The Mudcat Café TM
Thread #119547   Message #2607196
Posted By: GUEST,Spleen Cringe
08-Apr-09 - 07:20 AM
Thread Name: 1954 and All That - defining folk music
Subject: RE: 1954 and All That - defining folk music
A disagreement with Pip's post above: the 'nu-folk scene' (or whatever you want to call it) has been chugging along quite nicely in its own parallel (to the 'official'* folk scene) universe for at least five years. Ages ranges of those in the audiences and on the stage range from teens to forties, with most in the mid twenties to mid thirties range. Anecdotally - according to some of the older players - it has led to a sizeable increase in people attending local gigs by relative unknowns playing acoustic music. If its just a 'fashion' it's showing remarkable staying power: I suspect, like the 'official' folk scene, though, it will ebb and flow. It has some crossover with the official folk scene and some crossover with the indie/alternative scene, but essentially is very much its own thing. It's mainly singer songwriter stuff and small groups but with less of the sensitive navel gazing stuff and more influences from psychedelia, acid folk, avant rock, american folk, blues and alt-country. You even occasionally hear the odd traditional song. Rather than seeing it as something to sneeringly dismiss as 'fashion' (come on, Pip, you're better than that!), I believe it's something to celebrate - even if the music itself and the trad qotient isn't to your taste. Personally - lack of trad notwithstanding - I find much of what I hear from the nu-folk/Green Man/whatever scene far more to my tastes than the non-trad folk music I hear on the official folk scene.

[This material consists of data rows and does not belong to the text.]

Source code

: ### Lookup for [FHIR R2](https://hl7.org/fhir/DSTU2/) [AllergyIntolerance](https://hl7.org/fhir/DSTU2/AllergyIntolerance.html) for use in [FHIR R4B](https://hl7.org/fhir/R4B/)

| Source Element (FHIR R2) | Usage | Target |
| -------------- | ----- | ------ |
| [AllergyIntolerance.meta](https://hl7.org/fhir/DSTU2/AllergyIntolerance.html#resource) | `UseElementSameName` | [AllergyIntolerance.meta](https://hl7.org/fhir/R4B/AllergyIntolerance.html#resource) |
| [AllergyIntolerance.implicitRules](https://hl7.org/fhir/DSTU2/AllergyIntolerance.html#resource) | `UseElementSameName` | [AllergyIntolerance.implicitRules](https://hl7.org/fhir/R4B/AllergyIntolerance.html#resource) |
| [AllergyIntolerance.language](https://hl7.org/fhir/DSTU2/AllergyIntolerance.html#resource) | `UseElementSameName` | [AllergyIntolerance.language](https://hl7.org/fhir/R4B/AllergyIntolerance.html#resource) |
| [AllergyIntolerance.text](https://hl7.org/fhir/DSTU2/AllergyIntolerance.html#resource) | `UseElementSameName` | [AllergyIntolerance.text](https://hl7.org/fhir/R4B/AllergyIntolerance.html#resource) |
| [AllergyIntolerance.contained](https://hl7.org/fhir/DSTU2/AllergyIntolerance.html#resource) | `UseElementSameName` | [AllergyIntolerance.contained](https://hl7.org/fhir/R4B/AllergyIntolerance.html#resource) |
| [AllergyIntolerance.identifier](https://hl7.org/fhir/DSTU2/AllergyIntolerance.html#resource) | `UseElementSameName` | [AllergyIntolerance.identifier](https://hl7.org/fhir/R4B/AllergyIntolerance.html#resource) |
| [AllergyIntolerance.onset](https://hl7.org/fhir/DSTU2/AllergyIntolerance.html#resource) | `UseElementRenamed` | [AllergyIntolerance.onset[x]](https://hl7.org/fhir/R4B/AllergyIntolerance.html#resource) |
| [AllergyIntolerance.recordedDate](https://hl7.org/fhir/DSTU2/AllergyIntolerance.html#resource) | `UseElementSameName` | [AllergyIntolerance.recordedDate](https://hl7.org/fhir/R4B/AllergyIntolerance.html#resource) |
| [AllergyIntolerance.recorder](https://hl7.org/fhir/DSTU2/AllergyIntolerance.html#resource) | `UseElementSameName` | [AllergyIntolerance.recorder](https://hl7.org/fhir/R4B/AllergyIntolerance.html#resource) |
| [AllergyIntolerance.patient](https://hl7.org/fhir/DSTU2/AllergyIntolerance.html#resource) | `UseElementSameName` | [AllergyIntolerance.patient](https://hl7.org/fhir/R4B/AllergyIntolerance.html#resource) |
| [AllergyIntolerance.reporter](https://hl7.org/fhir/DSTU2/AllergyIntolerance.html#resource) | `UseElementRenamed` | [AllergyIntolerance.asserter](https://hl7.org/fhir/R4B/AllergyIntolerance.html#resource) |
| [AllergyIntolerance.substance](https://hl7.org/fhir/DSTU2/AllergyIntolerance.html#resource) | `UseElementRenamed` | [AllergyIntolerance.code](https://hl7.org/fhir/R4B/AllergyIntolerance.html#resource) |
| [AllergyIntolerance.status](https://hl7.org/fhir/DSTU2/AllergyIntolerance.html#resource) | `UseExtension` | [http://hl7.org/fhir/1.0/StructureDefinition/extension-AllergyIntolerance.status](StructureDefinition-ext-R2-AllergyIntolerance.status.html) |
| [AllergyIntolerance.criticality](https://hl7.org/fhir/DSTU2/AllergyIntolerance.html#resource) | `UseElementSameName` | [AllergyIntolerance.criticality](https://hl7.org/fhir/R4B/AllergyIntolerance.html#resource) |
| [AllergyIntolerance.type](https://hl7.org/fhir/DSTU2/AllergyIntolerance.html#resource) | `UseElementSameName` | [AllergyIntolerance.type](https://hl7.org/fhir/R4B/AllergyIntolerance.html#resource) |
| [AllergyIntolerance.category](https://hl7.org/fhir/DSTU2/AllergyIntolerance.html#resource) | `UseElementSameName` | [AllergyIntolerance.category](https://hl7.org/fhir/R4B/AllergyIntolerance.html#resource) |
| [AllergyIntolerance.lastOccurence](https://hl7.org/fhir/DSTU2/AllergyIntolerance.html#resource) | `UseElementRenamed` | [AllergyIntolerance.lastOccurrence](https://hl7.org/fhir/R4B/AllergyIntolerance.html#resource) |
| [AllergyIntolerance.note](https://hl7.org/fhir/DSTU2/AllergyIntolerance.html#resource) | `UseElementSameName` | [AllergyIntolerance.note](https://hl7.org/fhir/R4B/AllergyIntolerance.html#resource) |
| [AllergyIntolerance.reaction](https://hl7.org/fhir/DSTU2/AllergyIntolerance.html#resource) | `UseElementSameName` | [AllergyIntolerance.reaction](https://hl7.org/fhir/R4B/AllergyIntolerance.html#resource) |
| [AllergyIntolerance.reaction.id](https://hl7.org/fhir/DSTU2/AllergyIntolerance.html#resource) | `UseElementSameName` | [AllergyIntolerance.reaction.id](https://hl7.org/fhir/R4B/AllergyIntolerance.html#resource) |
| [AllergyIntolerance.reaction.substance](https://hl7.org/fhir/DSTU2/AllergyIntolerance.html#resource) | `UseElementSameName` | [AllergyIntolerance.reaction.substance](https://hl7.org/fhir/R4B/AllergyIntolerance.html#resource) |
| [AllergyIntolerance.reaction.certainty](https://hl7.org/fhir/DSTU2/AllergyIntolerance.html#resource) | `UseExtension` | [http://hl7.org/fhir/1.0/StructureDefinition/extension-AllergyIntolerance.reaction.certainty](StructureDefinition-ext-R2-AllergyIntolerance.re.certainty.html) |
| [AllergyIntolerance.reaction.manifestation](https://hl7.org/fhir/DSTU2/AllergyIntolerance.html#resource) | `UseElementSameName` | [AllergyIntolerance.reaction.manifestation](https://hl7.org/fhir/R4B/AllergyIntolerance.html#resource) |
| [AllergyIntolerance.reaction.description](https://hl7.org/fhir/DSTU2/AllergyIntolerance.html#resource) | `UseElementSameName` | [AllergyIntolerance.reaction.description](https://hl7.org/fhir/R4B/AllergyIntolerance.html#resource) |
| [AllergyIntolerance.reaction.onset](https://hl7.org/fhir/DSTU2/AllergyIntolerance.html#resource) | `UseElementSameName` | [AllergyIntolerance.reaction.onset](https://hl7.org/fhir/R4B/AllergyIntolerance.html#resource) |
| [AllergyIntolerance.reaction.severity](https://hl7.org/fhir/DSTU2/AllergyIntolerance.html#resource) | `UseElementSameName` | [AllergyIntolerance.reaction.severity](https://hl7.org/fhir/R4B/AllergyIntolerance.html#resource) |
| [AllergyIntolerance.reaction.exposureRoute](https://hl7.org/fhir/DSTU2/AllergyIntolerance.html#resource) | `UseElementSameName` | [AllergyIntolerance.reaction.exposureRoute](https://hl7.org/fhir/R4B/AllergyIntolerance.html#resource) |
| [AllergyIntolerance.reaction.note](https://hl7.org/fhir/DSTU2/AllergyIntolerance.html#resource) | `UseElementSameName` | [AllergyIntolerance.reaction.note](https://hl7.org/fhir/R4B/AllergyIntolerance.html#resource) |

However, I suspect it will continue to exist in isolation from the official scene except a few acts who break into official folk festivals via reviews in fRoots etc and a few clubs that crossover between the two scenes (the Magpie's Nest et al)... I don't even think most of the acts and audience are even particularly aware of the official folk scene or that arsed about it. Which, of couurse, is entirely as it should be. I might start a thread linking to some of these people: it would act as a refreshing palate cleanser.

* By official, of course, I mean the sort of "designated folk contexts" understood to be such on Mudcat: clubs, festivals, singarounds etc.